▸ **Action item**:
Please copy each line below that contains the word "within".
.....
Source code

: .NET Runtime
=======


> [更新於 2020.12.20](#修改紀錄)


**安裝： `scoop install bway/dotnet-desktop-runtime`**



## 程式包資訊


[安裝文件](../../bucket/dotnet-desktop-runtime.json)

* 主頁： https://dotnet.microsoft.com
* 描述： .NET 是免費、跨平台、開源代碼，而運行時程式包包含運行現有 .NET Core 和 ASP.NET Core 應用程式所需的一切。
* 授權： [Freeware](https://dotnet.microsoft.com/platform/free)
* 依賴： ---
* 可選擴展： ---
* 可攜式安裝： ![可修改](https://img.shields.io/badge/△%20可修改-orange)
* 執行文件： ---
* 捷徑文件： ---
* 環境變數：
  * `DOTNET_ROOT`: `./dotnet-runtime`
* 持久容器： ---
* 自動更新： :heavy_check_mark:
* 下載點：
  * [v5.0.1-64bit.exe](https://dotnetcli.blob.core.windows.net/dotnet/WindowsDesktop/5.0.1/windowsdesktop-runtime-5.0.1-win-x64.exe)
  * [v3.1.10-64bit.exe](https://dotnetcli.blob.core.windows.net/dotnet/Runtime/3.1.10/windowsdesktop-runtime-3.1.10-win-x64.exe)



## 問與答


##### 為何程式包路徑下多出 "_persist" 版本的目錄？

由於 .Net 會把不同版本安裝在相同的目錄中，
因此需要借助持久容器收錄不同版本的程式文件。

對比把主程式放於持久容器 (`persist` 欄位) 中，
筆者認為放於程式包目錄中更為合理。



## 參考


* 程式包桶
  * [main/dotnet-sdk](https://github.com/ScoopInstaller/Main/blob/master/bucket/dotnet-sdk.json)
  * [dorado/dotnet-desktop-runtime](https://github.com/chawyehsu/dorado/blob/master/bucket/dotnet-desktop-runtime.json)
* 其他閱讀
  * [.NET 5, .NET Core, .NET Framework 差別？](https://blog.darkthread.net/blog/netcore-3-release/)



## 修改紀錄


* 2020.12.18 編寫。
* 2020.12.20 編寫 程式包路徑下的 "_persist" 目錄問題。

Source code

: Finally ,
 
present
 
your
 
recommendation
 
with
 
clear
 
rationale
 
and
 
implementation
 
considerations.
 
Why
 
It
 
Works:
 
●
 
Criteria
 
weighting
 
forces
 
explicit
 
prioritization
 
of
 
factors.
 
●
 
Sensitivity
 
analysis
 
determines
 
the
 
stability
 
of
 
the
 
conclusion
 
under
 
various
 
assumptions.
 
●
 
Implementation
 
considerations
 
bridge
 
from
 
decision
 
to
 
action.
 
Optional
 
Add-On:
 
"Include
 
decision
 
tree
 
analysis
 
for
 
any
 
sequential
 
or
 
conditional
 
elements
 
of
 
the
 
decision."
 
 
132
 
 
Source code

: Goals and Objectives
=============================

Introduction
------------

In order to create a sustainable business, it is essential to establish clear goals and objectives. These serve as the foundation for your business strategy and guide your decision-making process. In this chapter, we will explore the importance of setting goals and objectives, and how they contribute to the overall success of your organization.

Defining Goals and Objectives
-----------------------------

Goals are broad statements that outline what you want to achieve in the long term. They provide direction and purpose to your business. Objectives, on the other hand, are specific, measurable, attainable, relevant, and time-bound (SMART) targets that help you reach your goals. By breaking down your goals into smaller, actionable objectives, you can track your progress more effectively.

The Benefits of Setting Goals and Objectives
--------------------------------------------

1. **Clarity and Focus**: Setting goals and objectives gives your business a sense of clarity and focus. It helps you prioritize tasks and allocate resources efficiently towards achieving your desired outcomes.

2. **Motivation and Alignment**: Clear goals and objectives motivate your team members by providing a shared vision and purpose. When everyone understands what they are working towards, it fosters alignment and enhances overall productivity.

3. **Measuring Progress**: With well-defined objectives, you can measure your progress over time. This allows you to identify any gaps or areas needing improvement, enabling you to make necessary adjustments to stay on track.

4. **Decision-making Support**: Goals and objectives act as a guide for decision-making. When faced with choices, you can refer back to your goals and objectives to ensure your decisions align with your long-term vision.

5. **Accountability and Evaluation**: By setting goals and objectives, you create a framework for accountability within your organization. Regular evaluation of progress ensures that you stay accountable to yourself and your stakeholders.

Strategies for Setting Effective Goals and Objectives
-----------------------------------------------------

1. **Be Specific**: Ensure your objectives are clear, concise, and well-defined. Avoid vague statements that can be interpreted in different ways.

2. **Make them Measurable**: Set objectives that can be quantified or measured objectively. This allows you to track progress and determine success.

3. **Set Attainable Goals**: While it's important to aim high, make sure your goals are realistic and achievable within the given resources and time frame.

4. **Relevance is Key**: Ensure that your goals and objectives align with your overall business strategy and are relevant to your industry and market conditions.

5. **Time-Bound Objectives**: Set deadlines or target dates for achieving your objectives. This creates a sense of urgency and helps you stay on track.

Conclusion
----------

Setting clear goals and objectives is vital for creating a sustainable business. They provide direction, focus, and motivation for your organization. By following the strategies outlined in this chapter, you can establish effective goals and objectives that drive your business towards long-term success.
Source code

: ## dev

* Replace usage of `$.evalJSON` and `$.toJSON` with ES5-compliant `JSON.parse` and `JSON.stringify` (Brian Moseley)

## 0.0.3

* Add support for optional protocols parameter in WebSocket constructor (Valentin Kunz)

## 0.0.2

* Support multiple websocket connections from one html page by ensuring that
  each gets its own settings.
.....
▸ **Answer box**:
5. **Accountability and Evaluation**: By setting goals and objectives, you create a framework for accountability within your organization. Regular evaluation of progress ensures that you stay accountable to yourself and your stakeholders.
3. **Set Attainable Goals**: While it's important to aim high, make sure your goals are realistic and achievable within the given resources and time frame.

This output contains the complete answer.